-- Aim of the task --
Could you repeat all of the entries word for word, minus any pictures?

------------------------------------------------------------------------

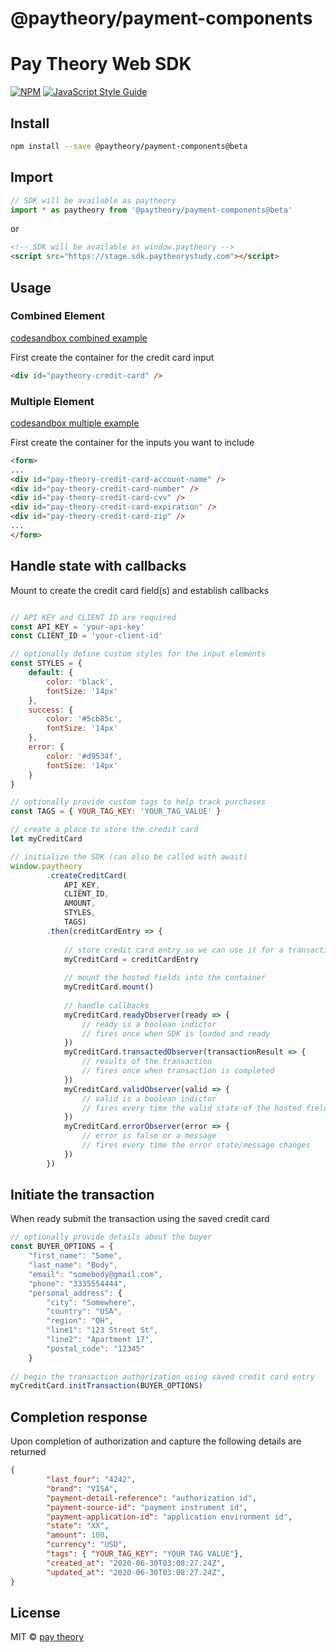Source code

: # @paytheory/payment-components

# Pay Theory Web SDK

[![NPM](https://img.shields.io/npm/v/@paytheory/payment-components.svg)](https://www.npmjs.com/package/@paytheory/payment-components) [![JavaScript Style Guide](https://img.shields.io/badge/code_style-standard-brightgreen.svg)](https://standardjs.com)

## Install

```bash
npm install --save @paytheory/payment-components@beta
```

## Import

```javascript
// SDK will be available as paytheory
import * as paytheory from '@paytheory/payment-components@beta'
```

or

```html
<!-- SDK will be available as window.paytheory -->
<script src="https://stage.sdk.paytheorystudy.com"></script>
```

## Usage

### Combined Element

[codesandbox combined example](https://codesandbox.io/s/payment-example-combined-1i61g?file=/public/index.html)

First create the container for the credit card input

```html
<div id="paytheory-credit-card" />
```

### Multiple Element

[codesandbox multiple example](https://codesandbox.io/s/payment-examples-split-pvtfi?file=/public/index.html)

First create the container for the inputs you want to include

```html
<form>
...
<div id="pay-theory-credit-card-account-name" />
<div id="pay-theory-credit-card-number" />
<div id="pay-theory-credit-card-cvv" />
<div id="pay-theory-credit-card-expiration" />
<div id="pay-theory-credit-card-zip" />
...
</form>
```

## Handle state with callbacks

Mount to create the credit card field(s) and establish callbacks

```javascript

// API KEY and CLIENT ID are required
const API_KEY = 'your-api-key'
const CLIENT_ID = 'your-client-id'

// optionally define custom styles for the input elements
const STYLES = {
    default: {
        color: 'black',
        fontSize: '14px'
    },
    success: {
        color: '#5cb85c',
        fontSize: '14px'
    },
    error: {
        color: '#d9534f',
        fontSize: '14px'
    }
}

// optionally provide custom tags to help track purchases
const TAGS = { YOUR_TAG_KEY: 'YOUR_TAG_VALUE' }

// create a place to store the credit card
let myCreditCard

// initialize the SDK (can also be called with await)
window.paytheory
        .createCreditCard(
            API_KEY, 
            CLIENT_ID, 
            AMOUNT, 
            STYLES, 
            TAGS)
        .then(creditCardEntry => {
            
            // store credit card entry so we can use it for a transaction
            myCreditCard = creditCardEntry
            
            // mount the hosted fields into the container
            myCreditCard.mount()
            
            // handle callbacks
            myCreditCard.readyObserver(ready => {
                // ready is a boolean indictor
                // fires once when SDK is loaded and ready
            })
            myCreditCard.transactedObserver(transactionResult => {
                // results of the transaction
                // fires once when transaction is completed
            })
            myCreditCard.validObserver(valid => {
                // valid is a boolean indictor
                // fires every time the valid state of the hosted field changes
            })
            myCreditCard.errorObserver(error => {
                // error is false or a message
                // fires every time the error state/message changes
            })             
        })
```

## Initiate the transaction

When ready submit the transaction using the saved credit card

```javascript
// optionally provide details about the buyer
const BUYER_OPTIONS = {
    "first_name": "Some",
    "last_name": "Body",
    "email": "somebody@gmail.com",
    "phone": "3335554444",
    "personal_address": {
        "city": "Somewhere",
        "country": "USA",
        "region": "OH",
        "line1": "123 Street St",
        "line2": "Apartment 17",
        "postal_code": "12345"
    }
    
// begin the transaction authorization using saved credit card entry
myCreditCard.initTransaction(BUYER_OPTIONS)
```

## Completion response

Upon completion of authorization and capture the following details are returned

```json
{
        "last_four": "4242", 
        "brand": "VISA",
        "payment-detail-reference": "authorization id",
        "payment-source-id": "payment instrument id",
        "payment-application-id": "application environment id",
        "state": "XX",
        "amount": 100,
        "currency": "USD",
        "tags": { "YOUR_TAG_KEY": "YOUR TAG VALUE"},
        "created_at": "2020-06-30T03:08:27.24Z",
        "updated_at": "2020-06-30T03:08:27.24Z",
}
```


## License

MIT © [pay theory](https://github.com/pay-theory)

------------------------------------------------------------------------

-- Task output --
Source code

: # @paytheory/payment-components

# Pay Theory Web SDK

[![NPM](https://img.shields.io/npm/v/@paytheory/payment-components.svg)](https://www.npmjs.com/package/@paytheory/payment-components) [![JavaScript Style Guide](https://img.shields.io/badge/code_style-standard-brightgreen.svg)](https://standardjs.com)

## Install

```bash
npm install --save @paytheory/payment-components@beta
```

## Import

```javascript
// SDK will be available as paytheory
import * as paytheory from '@paytheory/payment-components@beta'
```

or

```html
<!-- SDK will be available as window.paytheory -->
<script src="https://stage.sdk.paytheorystudy.com"></script>
```

## Usage

### Combined Element

[codesandbox combined example](https://codesandbox.io/s/payment-example-combined-1i61g?file=/public/index.html)

First create the container for the credit card input

```html
<div id="paytheory-credit-card" />
```

### Multiple Element

[codesandbox multiple example](https://codesandbox.io/s/payment-examples-split-pvtfi?file=/public/index.html)

First create the container for the inputs you want to include

```html
<form>
...
<div id="pay-theory-credit-card-account-name" />
<div id="pay-theory-credit-card-number" />
<div id="pay-theory-credit-card-cvv" />
<div id="pay-theory-credit-card-expiration" />
<div id="pay-theory-credit-card-zip" />
...
</form>
```

## Handle state with callbacks

Mount to create the credit card field(s) and establish callbacks

```javascript

// API KEY and CLIENT ID are required
const API_KEY = 'your-api-key'
const CLIENT_ID = 'your-client-id'

// optionally define custom styles for the input elements
const STYLES = {
    default: {
        color: 'black',
        fontSize: '14px'
    },
    success: {
        color: '#5cb85c',
        fontSize: '14px'
    },
    error: {
        color: '#d9534f',
        fontSize: '14px'
    }
}

// optionally provide custom tags to help track purchases
const TAGS = { YOUR_TAG_KEY: 'YOUR_TAG_VALUE' }

// create a place to store the credit card
let myCreditCard

// initialize the SDK (can also be called with await)
window.paytheory
        .createCreditCard(
            API_KEY, 
            CLIENT_ID, 
            AMOUNT, 
            STYLES, 
            TAGS)
        .then(creditCardEntry => {
            
            // store credit card entry so we can use it for a transaction
            myCreditCard = creditCardEntry
            
            // mount the hosted fields into the container
            myCreditCard.mount()
            
            // handle callbacks
            myCreditCard.readyObserver(ready => {
                // ready is a boolean indictor
                // fires once when SDK is loaded and ready
            })
            myCreditCard.transactedObserver(transactionResult => {
                // results of the transaction
                // fires once when transaction is completed
            })
            myCreditCard.validObserver(valid => {
                // valid is a boolean indictor
                // fires every time the valid state of the hosted field changes
            })
            myCreditCard.errorObserver(error => {
                // error is false or a message
                // fires every time the error state/message changes
            })             
        })
```

## Initiate the transaction

When ready submit the transaction using the saved credit card

```javascript
// optionally provide details about the buyer
const BUYER_OPTIONS = {
    "first_name": "Some",
    "last_name": "Body",
    "email": "somebody@gmail.com",
    "phone": "3335554444",
    "personal_address": {
        "city": "Somewhere",
        "country": "USA",
        "region": "OH",
        "line1": "123 Street St",
        "line2": "Apartment 17",
        "postal_code": "12345"
    }
    
// begin the transaction authorization using saved credit card entry
myCreditCard.initTransaction(BUYER_OPTIONS)
```

## Completion response

Upon completion of authorization and capture the following details are returned

```json
{
        "last_four": "4242", 
        "brand": "VISA",
        "payment-detail-reference": "authorization id",
        "payment-source-id": "payment instrument id",
        "payment-application-id": "application environment id",
        "state": "XX",
        "amount": 100,
        "currency": "USD",
        "tags": { "YOUR_TAG_KEY": "YOUR TAG VALUE"},
        "created_at": "2020-06-30T03:08:27.24Z",
        "updated_at": "2020-06-30T03:08:27.24Z",
}
```


## License

MIT © [pay theory](https://github.com/pay-theory)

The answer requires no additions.